=== Task objective ===
Copy the lines below exactly, starting at the line that contains "Definition at line 52 of file part.\+hpp." and stopping after the last line, and include no other lines.

------------------------------------------------------------

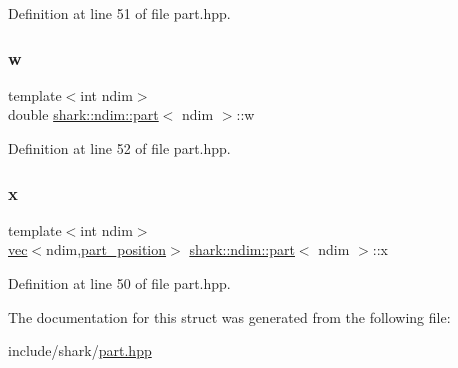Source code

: Definition at line 51 of file part.\+hpp.

\hypertarget{structshark_1_1ndim_1_1part_a030c3103f8272c8119666a818b99c513}{}\label{structshark_1_1ndim_1_1part_a030c3103f8272c8119666a818b99c513} 
\subsubsection{\texorpdfstring{w}{w}}
{\footnotesize\ttfamily template$<$int ndim$>$ \\
double \hyperlink{structshark_1_1ndim_1_1part}{shark\+::ndim\+::part}$<$ ndim $>$\+::w}



Definition at line 52 of file part.\+hpp.

\hypertarget{structshark_1_1ndim_1_1part_a8683feb6fd18c499f11f72dcdd3b7c1a}{}\label{structshark_1_1ndim_1_1part_a8683feb6fd18c499f11f72dcdd3b7c1a} 
\subsubsection{\texorpdfstring{x}{x}}
{\footnotesize\ttfamily template$<$int ndim$>$ \\
\hyperlink{structshark_1_1ndim_1_1vec}{vec}$<$ndim,\hyperlink{structshark_1_1ndim_1_1part__position}{part\+\_\+position}$>$ \hyperlink{structshark_1_1ndim_1_1part}{shark\+::ndim\+::part}$<$ ndim $>$\+::x}



Definition at line 50 of file part.\+hpp.



The documentation for this struct was generated from the following file\+:\begin{DoxyCompactItemize}
\item 
include/shark/\hyperlink{part_8hpp}{part.\+hpp}\end{DoxyCompactItemize}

------------------------------------------------------------

=== Answer to this problem ===
Definition at line 52 of file part.\+hpp.

\hypertarget{structshark_1_1ndim_1_1part_a8683feb6fd18c499f11f72dcdd3b7c1a}{}\label{structshark_1_1ndim_1_1part_a8683feb6fd18c499f11f72dcdd3b7c1a} 
\subsubsection{\texorpdfstring{x}{x}}
{\footnotesize\ttfamily template$<$int ndim$>$ \\
\hyperlink{structshark_1_1ndim_1_1vec}{vec}$<$ndim,\hyperlink{structshark_1_1ndim_1_1part__position}{part\+\_\+position}$>$ \hyperlink{structshark_1_1ndim_1_1part}{shark\+::ndim\+::part}$<$ ndim $>$\+::x}



Definition at line 50 of file part.\+hpp.



The documentation for this struct was generated from the following file\+:\begin{DoxyCompactItemize}
\item 
include/shark/\hyperlink{part_8hpp}{part.\+hpp}\end{DoxyCompactItemize}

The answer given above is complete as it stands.